Sokağa çıktık, bomboş sokaklar. Otobüs durağında yalnızca bir kişi bekliyor, biz de gittik yanına. Az sonra geldi otobüs, bomboş neredeyse, 7-8 kişi falan var. Bindik, ücretsizmiş bayram dolayısıyla. Evet, bayramın hissedildiği bir an olmuş oldu o da. AŞTİ’ye gittik, o bile bomboştu. Bomboş dediysem, çok sakin manasında. Ne bağıran değnekçiler vardı ortada, ne koşturan insanlar. Toplasan bir kaç otobüse sığacak kadar insan toplanmış, bir sürü otobüs bekliyor. Bindi annem, gitti, geri döndüm ben de. Otobüs halen ücretsizdi, yani halen devam ediyordu bayram.
Can sıkıntısına iyi gelir diye alışveriş yapmak istedim.
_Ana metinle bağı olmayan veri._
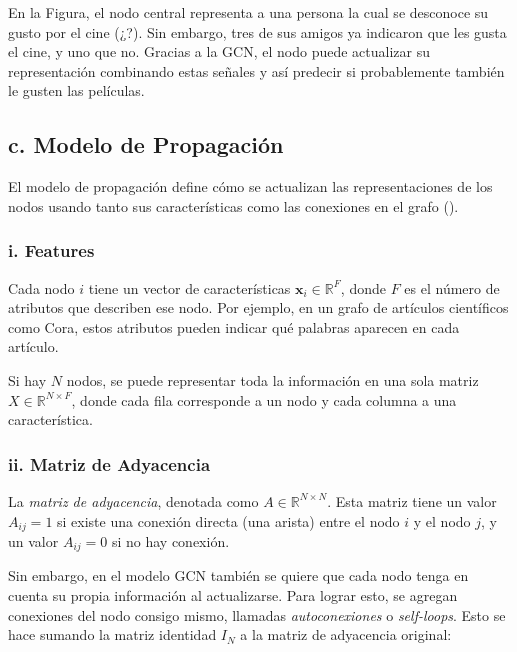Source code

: \documentclass[11pt]{article} %
\begin{document}
\vspace{0.5em}
En la Figura, el nodo central representa a una persona la cual se desconoce su gusto por el cine (¿?). Sin embargo, tres de sus amigos ya indicaron que les gusta el cine, y uno que no. Gracias a la GCN, el nodo puede actualizar su representación combinando estas señales y así predecir si probablemente también le gusten las películas.




\subsection{c. Modelo de Propagación}

El modelo de propagación define cómo se actualizan las representaciones de los nodos usando tanto sus características como las conexiones en el grafo (\cite{kipf2016semi, hamilton2017inductive}).

\subsubsection{i. Features}

Cada nodo $i$ tiene un vector de características $\mathbf{x}_i \in \mathbb{R}^F$, donde $F$ es el número de atributos que describen ese nodo. Por ejemplo, en un grafo de artículos científicos como Cora, estos atributos pueden indicar qué palabras aparecen en cada artículo.

Si hay $N$ nodos, se puede representar toda la información en una sola matriz $X \in \mathbb{R}^{N \times F}$, donde cada fila corresponde a un nodo y cada columna a una característica.

\subsubsection{ii. Matriz de Adyacencia}

La \textit{matriz de adyacencia}, denotada como $A \in \mathbb{R}^{N \times N}$. Esta matriz tiene un valor $A_{ij} = 1$ si existe una conexión directa (una arista) entre el nodo $i$ y el nodo $j$, y un valor $A_{ij} = 0$ si no hay conexión.

Sin embargo, en el modelo GCN también se quiere que cada nodo tenga en cuenta su propia información al actualizarse. Para lograr esto, se agregan conexiones del nodo consigo mismo, llamadas \textit{autoconexiones} o \textit{self-loops}. Esto se hace sumando la matriz identidad $I_N$ a la matriz de adyacencia original:
\end{document}
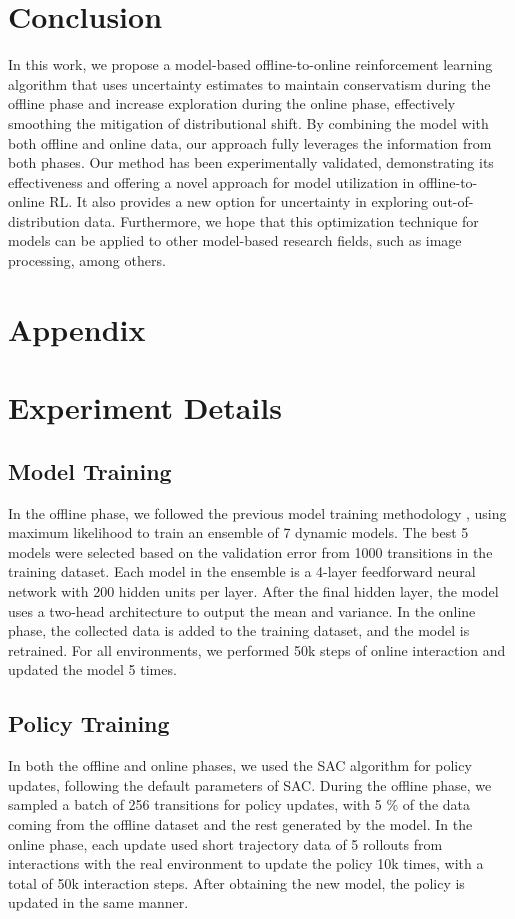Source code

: \documentclass[letterpaper]{article} %
\begin{document}
\section{Conclusion}
In this work, we propose a model-based offline-to-online reinforcement learning algorithm that uses uncertainty estimates to maintain conservatism during the offline phase and increase exploration during the online phase, effectively smoothing the mitigation of distributional shift. By combining the model with both offline and online data, our approach fully leverages the information from both phases. Our method has been experimentally validated, demonstrating its effectiveness and offering a novel approach for model utilization in offline-to-online RL. It also provides a new option for uncertainty in exploring out-of-distribution data. Furthermore, we hope that this optimization technique for models can be applied to other model-based research fields, such as image processing, among others.

\section*{Appendix}
\appendix
\section{Experiment Details}
\label{a}
\subsection{Model Training}
In the offline phase, we followed the previous model training methodology \cite{mopo,combo}, using maximum likelihood to train an ensemble of 7 dynamic models. The best 5 models were selected based on the validation error from 1000 transitions in the training dataset. Each model in the ensemble is a 4-layer feedforward neural network with 200 hidden units per layer. After the final hidden layer, the model uses a two-head architecture to output the mean and variance. In the online phase, the collected data is added to the training dataset, and the model is retrained. For all environments, we performed 50k steps of online interaction and updated the model 5 times.

\subsection{Policy Training}
In both the offline and online phases, we used the SAC algorithm for policy updates, following the default parameters of SAC. During the offline phase, we sampled a batch of 256 transitions for policy updates, with 5 \% of the data coming from the offline dataset and the rest generated by the model. In the online phase, each update used short trajectory data of 5 rollouts from interactions with the real environment to update the policy 10k times, with a total of 50k interaction steps. After obtaining the new model, the policy is updated in the same manner.
\end{document}
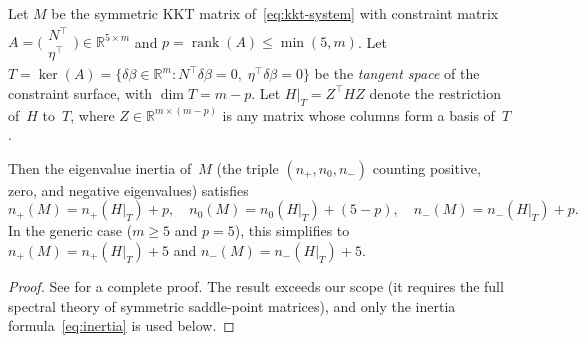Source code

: 
\begin{lemma}%
\label{lem:kkt-inertia}
Let $M$ be the symmetric KKT matrix
of~\eqref{eq:kkt-system} with
constraint matrix
$A = \bigl(\begin{smallmatrix} N^\top \\ \eta^\top
  \end{smallmatrix}\bigr) \in \mathbb{R}^{5 \times m}$
and $p = \operatorname{rank}(A) \leq \min(5, m)$.
Let $T = \ker(A) = \{\delta\beta \in \mathbb{R}^m :
  N^\top\delta\beta = 0,\; \eta^\top\delta\beta = 0\}$
be the \emph{tangent space} of the constraint surface,
with $\dim T = m - p$.
Let $H|_T = Z^\top H Z$ denote the restriction of~$H$
to~$T$, where $Z \in \mathbb{R}^{m \times (m-p)}$ is any
matrix whose columns form a basis of~$T$.

Then the eigenvalue inertia of~$M$
(the triple $(n_+, n_0, n_-)$ counting positive, zero,
and negative eigenvalues) satisfies
\begin{equation}\label{eq:inertia}
  n_+(M) = n_+(H|_T) + p, \quad
  n_0(M) = n_0(H|_T) + (5 - p), \quad
  n_-(M) = n_-(H|_T) + p.
\end{equation}
In the generic case ($m \geq 5$ and $p = 5$), this
simplifies to
$n_+(M) = n_+(H|_T) + 5$ and
$n_-(M) = n_-(H|_T) + 5$.
\end{lemma}

\begin{proof}
See \cite[Thm.~3.2]{BenziGolubLiesen2005} for a
complete proof.
The result exceeds our scope (it requires the full
spectral theory of symmetric saddle-point matrices),
and only the inertia
formula~\eqref{eq:inertia} is used below.
\end{proof}

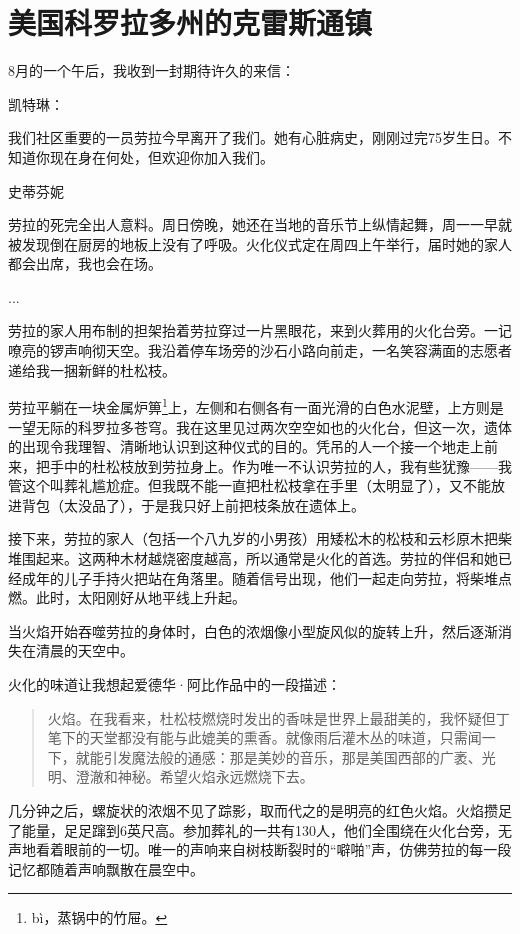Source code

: \documentclass[12pt,oneside]{book}
\begin{document}
\section{美国科罗拉多州的克雷斯通镇}
\begin{bookref}[frametitle={\cite{好好告别：世界葬礼观察手记}}]
8月的一个午后，我收到一封期待许久的来信：

凯特琳：

我们社区重要的一员劳拉今早离开了我们。她有心脏病史，刚刚过完75岁生日。不知道你现在身在何处，但欢迎你加入我们。

史蒂芬妮

劳拉的死完全出人意料。周日傍晚，她还在当地的音乐节上纵情起舞，周一一早就被发现倒在厨房的地板上没有了呼吸。火化仪式定在周四上午举行，届时她的家人都会出席，我也会在场。

...

劳拉的家人用布制的担架抬着劳拉穿过一片黑眼花，来到火葬用的火化台旁。一记嘹亮的锣声响彻天空。我沿着停车场旁的沙石小路向前走，一名笑容满面的志愿者递给我一捆新鲜的杜松枝。

劳拉平躺在一块金属炉箅\footnote{bì，蒸锅中的竹屉。}上，左侧和右侧各有一面光滑的白色水泥壁，上方则是一望无际的科罗拉多苍穹。我在这里见过两次空空如也的火化台，但这一次，遗体的出现令我理智、清晰地认识到这种仪式的目的。凭吊的人一个接一个地走上前来，把手中的杜松枝放到劳拉身上。作为唯一不认识劳拉的人，我有些犹豫——我管这个叫葬礼尴尬症。但我既不能一直把杜松枝拿在手里（太明显了），又不能放进背包（太没品了），于是我只好上前把枝条放在遗体上。

接下来，劳拉的家人（包括一个八九岁的小男孩）用矮松木的松枝和云杉原木把柴堆围起来。这两种木材越烧密度越高，所以通常是火化的首选。劳拉的伴侣和她已经成年的儿子手持火把站在角落里。随着信号出现，他们一起走向劳拉，将柴堆点燃。此时，太阳刚好从地平线上升起。

当火焰开始吞噬劳拉的身体时，白色的浓烟像小型旋风似的旋转上升，然后逐渐消失在清晨的天空中。

火化的味道让我想起爱德华·阿比作品中的一段描述：

\begin{quotation}
火焰。在我看来，杜松枝燃烧时发出的香味是世界上最甜美的，我怀疑但丁笔下的天堂都没有能与此媲美的熏香。就像雨后灌木丛的味道，只需闻一下，就能引发魔法般的通感：那是美妙的音乐，那是美国西部的广袤、光明、澄澈和神秘。希望火焰永远燃烧下去。
\end{quotation}

几分钟之后，螺旋状的浓烟不见了踪影，取而代之的是明亮的红色火焰。火焰攒足了能量，足足蹿到6英尺高。参加葬礼的一共有130人，他们全围绕在火化台旁，无声地看着眼前的一切。唯一的声响来自树枝断裂时的“噼啪”声，仿佛劳拉的每一段记忆都随着声响飘散在晨空中。


\end{bookref}
\end{document}
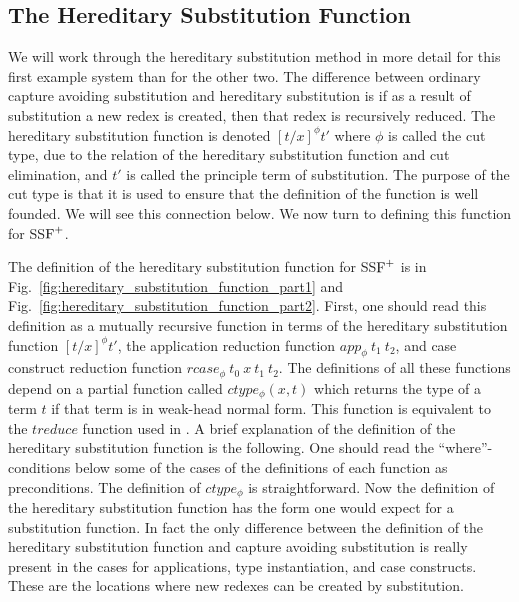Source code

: \subsection{The Hereditary Substitution Function}
\label{sec:the_hereditary_substitution_function_ssfp}
We will work through the hereditary substitution method in more detail
for this first example system than for the other two.  The difference
between ordinary capture avoiding substitution and hereditary substitution
is if as a result of substitution a new redex is created, then
that redex is recursively reduced.  The hereditary substitution
function is denoted $[t/x]^\phi t'$ where $\phi$ is called the cut
type, due to the relation of the hereditary substitution function and
cut elimination, and $t'$ is called the principle term of
substitution.  The purpose of the cut type is that it is used to
ensure that the definition of the function is well founded.  We will
see this connection below.  We now turn to defining this function for
SS$\mbox{F}^{+}$.

The definition of the hereditary substitution function for SS$\mbox{F}^{+}$ is
in Fig.~\ref{fig:hereditary_substitution_function_part1} and
Fig.~\ref{fig:hereditary_substitution_function_part2}.  First, one
should read this definition as a mutually recursive function in terms
of the hereditary substitution function $[t/x]^\phi t'$,
the application reduction function $app_\phi\ t_1\ t_2$, and 
case construct reduction function $rcase_\phi\ t_0\ x\ t_1\ t_2$.  The
definitions of all these functions depend on a partial function called
$ctype_\phi(x, t)$ which returns the type of a term $t$ if that term
is in weak-head normal form.  This function is equivalent to the
$treduce$ function used in \cite{Watkins:2004}.
%
A brief explanation of the definition of the hereditary substitution
function is the following.  One should read the
``where''-conditions below some of the cases of the definitions of
each function as preconditions.  The definition of $ctype_\phi$ is
straightforward.  Now the definition of the hereditary substitution
function has the form one would expect for a substitution function.
In fact the only difference between the definition of the hereditary
substitution function and capture avoiding substitution is really
present in the cases for applications, type instantiation, and case
constructs.  These are the locations where new redexes can be created
by substitution.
Pantolonum kalmadı doğru dürüst. Bir de eşofman altı, belki bir kaç da siyah boxer ( 🙂 ). KC Göksu’ya gitmeyi planlıyordum da önünden geçerken baktım, otoparkı bomboş, bayram dolayısı ile kapalı herhalde dükkanlar dedim, veya insanlar bayram sabahı bir alışveriş merkezine gelmekten daha önemli işler yapıyor. Birilerini ziyaret ediyorlar mesela.
Akraba, eş dost ziyaretlerinden falan çok hazzetmezdim genelde. Mutlu olurdum beli bir süre ama ziyaretler uzadıkça sıkılırdım içten içe. Kalabalığı sevmiyorum aslında, ondan. Yine de bu toplu ziyaretler de bayramın bir simgesiydi, şimdi öyle bir şey de yok. Aman, iyi de oldu, sırf yüzlerce kere sorulan "ee Ömer, nasılsın?" nev’inden sorular bile bunaltıyordu beni, şimdi bir de "ne zaman evlilik" soruları çıkacaktı kesin. İyi oldu iyi…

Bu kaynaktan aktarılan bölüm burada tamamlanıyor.